##### Exercise data #####

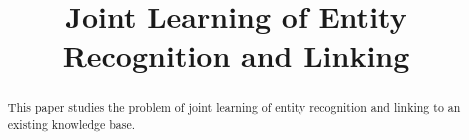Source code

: \documentclass[letterpaper]{article} %
\begin{document}
%
\title{Joint Learning of Entity Recognition and Linking}
\author{}

\maketitle
\begin{abstract}
This paper studies the problem of joint learning of entity recognition and linking to an existing knowledge base.

\end{abstract}

	
	
	
	
	
	
	
	
	
	
\end{document}
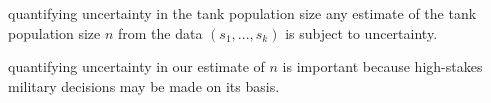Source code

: \documentclass[10pt]{beamer}
\newcommand{\data}{$(s_1, ..., s_k)$\xspace}
\begin{document}
\begin{frame}[t]{quantifying uncertainty in the tank population size}
any estimate of the tank population size $n$ from the data \data is subject to uncertainty.

 
  
quantifying uncertainty in our estimate of $n$ is important because high-stakes military decisions may be made on its basis.
\end{frame}
\end{document}
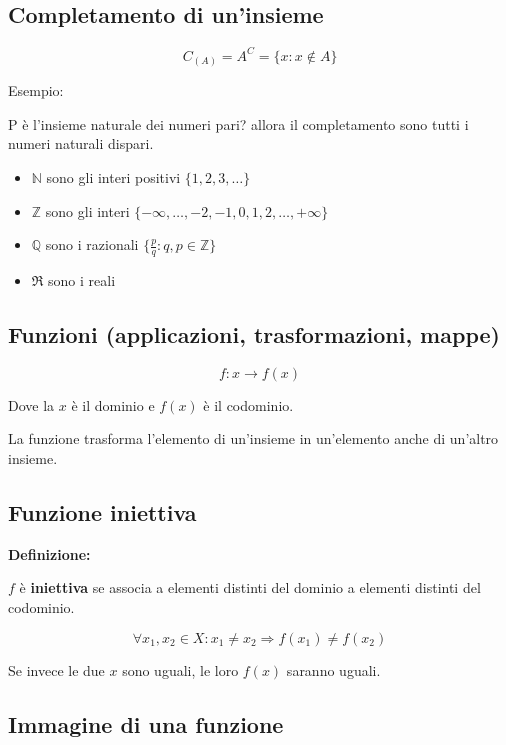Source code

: \documentclass{article}
\begin{document}
\subsection{Completamento di un'insieme}
\begin{equation*}
    C_{(A)} = A^C = \{x : x \notin A\}
\end{equation*}

Esempio:

P è l'insieme naturale dei numeri pari? allora il completamento sono tutti i numeri naturali dispari.


\begin{itemize}
    \item $\mathbb{N}$ sono gli interi positivi $\{1,2,3,\dots\}$
    \item $\mathbb{Z}$ sono gli interi $\{-\infty, \dots, -2, -1, 0, 1, 2, \dots, +\infty\}$
    \item $\mathbb{Q}$ sono i razionali $\{\frac{p}{q} : q,p \in \mathbb{Z}\}$
    \item $\Re$ sono i reali
\end{itemize}

\subsection{Funzioni (applicazioni, trasformazioni, mappe)}
\begin{equation*}
    f: x \rightarrow f(x)
\end{equation*}

Dove la $x$ è il dominio e $f(x)$ è il codominio.

La funzione trasforma l'elemento di un'insieme in un'elemento anche di un'altro insieme.

\subsection{Funzione iniettiva}
\textbf{Definizione:}

$f$ è \textbf{iniettiva} se associa a elementi distinti del dominio a elementi distinti del codominio.

\begin{equation*}
    \forall x_1, x_2 \in X : x_1 \neq x_2 \Rightarrow f(x_1) \neq f(x_2)
\end{equation*}

Se invece le due $x$ sono uguali, le loro $f(x)$ saranno uguali.

\subsection{Immagine di una funzione}
\end{document}
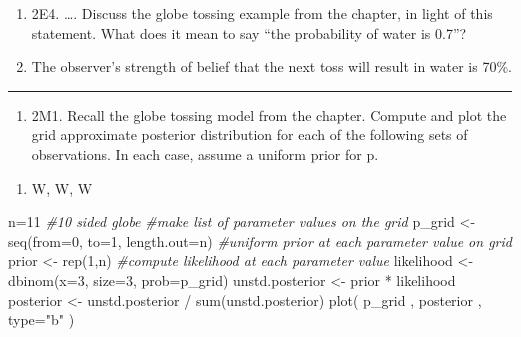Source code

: \documentclass[
]{article}
\newenvironment{Shaded}{\begin{snugshade}}{\end{snugshade}}
\newcommand{\AttributeTok}[1]{\textcolor[rgb]{0.77,0.63,0.00}{#1}}
\newcommand{\CommentTok}[1]{\textcolor[rgb]{0.56,0.35,0.01}{\textit{#1}}}
\newcommand{\DecValTok}[1]{\textcolor[rgb]{0.00,0.00,0.81}{#1}}
\newcommand{\FunctionTok}[1]{\textcolor[rgb]{0.00,0.00,0.00}{#1}}
\newcommand{\NormalTok}[1]{#1}
\newcommand{\OtherTok}[1]{\textcolor[rgb]{0.56,0.35,0.01}{#1}}
\newcommand{\SpecialCharTok}[1]{\textcolor[rgb]{0.00,0.00,0.00}{#1}}
\newcommand{\StringTok}[1]{\textcolor[rgb]{0.31,0.60,0.02}{#1}}
\providecommand{\tightlist}{%
  \setlength{\itemsep}{0pt}\setlength{\parskip}{0pt}}
\begin{document}
\begin{enumerate}
\def\labelenumi{\Alph{enumi})}
\setcounter{enumi}{16}
\item
  2E4. \ldots. Discuss the globe tossing example from the chapter, in
  light of this statement. What does it mean to say ``the probability of
  water is 0.7''?
\item
  The observer's strength of belief that the next toss will result in
  water is 70\%.
\end{enumerate}

\begin{center}\rule{0.5\linewidth}{0.5pt}\end{center}

\begin{enumerate}
\def\labelenumi{\Alph{enumi})}
\setcounter{enumi}{16}
\tightlist
\item
  2M1. Recall the globe tossing model from the chapter. Compute and plot
  the grid approximate posterior distribution for each of the following
  sets of observations. In each case, assume a uniform prior for p.
\end{enumerate}

\begin{enumerate}
\def\labelenumi{(\arabic{enumi})}
\tightlist
\item
  W, W, W
\end{enumerate}

\begin{Shaded}
\begin{Highlighting}[]
\NormalTok{n}\OtherTok{=}\DecValTok{11} \CommentTok{\#10 sided globe}
\CommentTok{\#make list of parameter values on the grid}
\NormalTok{p\_grid }\OtherTok{\textless{}{-}} \FunctionTok{seq}\NormalTok{(}\AttributeTok{from=}\DecValTok{0}\NormalTok{, }\AttributeTok{to=}\DecValTok{1}\NormalTok{, }\AttributeTok{length.out=}\NormalTok{n)}
\CommentTok{\#uniform prior at each parameter value on grid}
\NormalTok{prior }\OtherTok{\textless{}{-}} \FunctionTok{rep}\NormalTok{(}\DecValTok{1}\NormalTok{,n)}
\CommentTok{\#compute likelihood at each parameter value}
\NormalTok{likelihood }\OtherTok{\textless{}{-}} \FunctionTok{dbinom}\NormalTok{(}\AttributeTok{x=}\DecValTok{3}\NormalTok{, }\AttributeTok{size=}\DecValTok{3}\NormalTok{, }\AttributeTok{prob=}\NormalTok{p\_grid)}
\NormalTok{unstd.posterior }\OtherTok{\textless{}{-}}\NormalTok{ prior }\SpecialCharTok{*}\NormalTok{ likelihood}
\NormalTok{posterior }\OtherTok{\textless{}{-}}\NormalTok{ unstd.posterior }\SpecialCharTok{/} \FunctionTok{sum}\NormalTok{(unstd.posterior)}
\FunctionTok{plot}\NormalTok{( p\_grid , posterior , }\AttributeTok{type=}\StringTok{"b"}\NormalTok{ )}
\end{Highlighting}
\end{Shaded}
\end{document}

#####

■ **Task to complete**
With images omitted, retype the data word for word.

■ **Output**
Source code

: \documentclass[letterpaper]{article} %
\begin{document}
%
\title{Joint Learning of Entity Recognition and Linking}
\author{}

\maketitle
\begin{abstract}
This paper studies the problem of joint learning of entity recognition and linking to an existing knowledge base.

\end{abstract}

	
	
	
	
	
	
	
	
	
	
\end{document}
Source code

: \documentclass[10pt]{beamer}
\newcommand{\data}{$(s_1, ..., s_k)$\xspace}
\begin{document}
\begin{frame}[t]{quantifying uncertainty in the tank population size}
any estimate of the tank population size $n$ from the data \data is subject to uncertainty.

 
  
quantifying uncertainty in our estimate of $n$ is important because high-stakes military decisions may be made on its basis.
\end{frame}
\end{document}
Source code

: \documentclass{article}
\begin{document}
\subsection{Completamento di un'insieme}
\begin{equation*}
    C_{(A)} = A^C = \{x : x \notin A\}
\end{equation*}

Esempio:

P è l'insieme naturale dei numeri pari? allora il completamento sono tutti i numeri naturali dispari.


\begin{itemize}
    \item $\mathbb{N}$ sono gli interi positivi $\{1,2,3,\dots\}$
    \item $\mathbb{Z}$ sono gli interi $\{-\infty, \dots, -2, -1, 0, 1, 2, \dots, +\infty\}$
    \item $\mathbb{Q}$ sono i razionali $\{\frac{p}{q} : q,p \in \mathbb{Z}\}$
    \item $\Re$ sono i reali
\end{itemize}

\subsection{Funzioni (applicazioni, trasformazioni, mappe)}
\begin{equation*}
    f: x \rightarrow f(x)
\end{equation*}

Dove la $x$ è il dominio e $f(x)$ è il codominio.

La funzione trasforma l'elemento di un'insieme in un'elemento anche di un'altro insieme.

\subsection{Funzione iniettiva}
\textbf{Definizione:}

$f$ è \textbf{iniettiva} se associa a elementi distinti del dominio a elementi distinti del codominio.

\begin{equation*}
    \forall x_1, x_2 \in X : x_1 \neq x_2 \Rightarrow f(x_1) \neq f(x_2)
\end{equation*}

Se invece le due $x$ sono uguali, le loro $f(x)$ saranno uguali.

\subsection{Immagine di una funzione}
\end{document}
Source code

: \documentclass[
]{article}
\newenvironment{Shaded}{\begin{snugshade}}{\end{snugshade}}
\newcommand{\AttributeTok}[1]{\textcolor[rgb]{0.77,0.63,0.00}{#1}}
\newcommand{\CommentTok}[1]{\textcolor[rgb]{0.56,0.35,0.01}{\textit{#1}}}
\newcommand{\DecValTok}[1]{\textcolor[rgb]{0.00,0.00,0.81}{#1}}
\newcommand{\FunctionTok}[1]{\textcolor[rgb]{0.00,0.00,0.00}{#1}}
\newcommand{\NormalTok}[1]{#1}
\newcommand{\OtherTok}[1]{\textcolor[rgb]{0.56,0.35,0.01}{#1}}
\newcommand{\SpecialCharTok}[1]{\textcolor[rgb]{0.00,0.00,0.00}{#1}}
\newcommand{\StringTok}[1]{\textcolor[rgb]{0.31,0.60,0.02}{#1}}
\providecommand{\tightlist}{%
  \setlength{\itemsep}{0pt}\setlength{\parskip}{0pt}}
\begin{document}
\begin{enumerate}
\def\labelenumi{\Alph{enumi})}
\setcounter{enumi}{16}
\item
  2E4. \ldots. Discuss the globe tossing example from the chapter, in
  light of this statement. What does it mean to say ``the probability of
  water is 0.7''?
\item
  The observer's strength of belief that the next toss will result in
  water is 70\%.
\end{enumerate}

\begin{center}\rule{0.5\linewidth}{0.5pt}\end{center}

\begin{enumerate}
\def\labelenumi{\Alph{enumi})}
\setcounter{enumi}{16}
\tightlist
\item
  2M1. Recall the globe tossing model from the chapter. Compute and plot
  the grid approximate posterior distribution for each of the following
  sets of observations. In each case, assume a uniform prior for p.
\end{enumerate}

\begin{enumerate}
\def\labelenumi{(\arabic{enumi})}
\tightlist
\item
  W, W, W
\end{enumerate}

\begin{Shaded}
\begin{Highlighting}[]
\NormalTok{n}\OtherTok{=}\DecValTok{11} \CommentTok{\#10 sided globe}
\CommentTok{\#make list of parameter values on the grid}
\NormalTok{p\_grid }\OtherTok{\textless{}{-}} \FunctionTok{seq}\NormalTok{(}\AttributeTok{from=}\DecValTok{0}\NormalTok{, }\AttributeTok{to=}\DecValTok{1}\NormalTok{, }\AttributeTok{length.out=}\NormalTok{n)}
\CommentTok{\#uniform prior at each parameter value on grid}
\NormalTok{prior }\OtherTok{\textless{}{-}} \FunctionTok{rep}\NormalTok{(}\DecValTok{1}\NormalTok{,n)}
\CommentTok{\#compute likelihood at each parameter value}
\NormalTok{likelihood }\OtherTok{\textless{}{-}} \FunctionTok{dbinom}\NormalTok{(}\AttributeTok{x=}\DecValTok{3}\NormalTok{, }\AttributeTok{size=}\DecValTok{3}\NormalTok{, }\AttributeTok{prob=}\NormalTok{p\_grid)}
\NormalTok{unstd.posterior }\OtherTok{\textless{}{-}}\NormalTok{ prior }\SpecialCharTok{*}\NormalTok{ likelihood}
\NormalTok{posterior }\OtherTok{\textless{}{-}}\NormalTok{ unstd.posterior }\SpecialCharTok{/} \FunctionTok{sum}\NormalTok{(unstd.posterior)}
\FunctionTok{plot}\NormalTok{( p\_grid , posterior , }\AttributeTok{type=}\StringTok{"b"}\NormalTok{ )}
\end{Highlighting}
\end{Shaded}
\end{document}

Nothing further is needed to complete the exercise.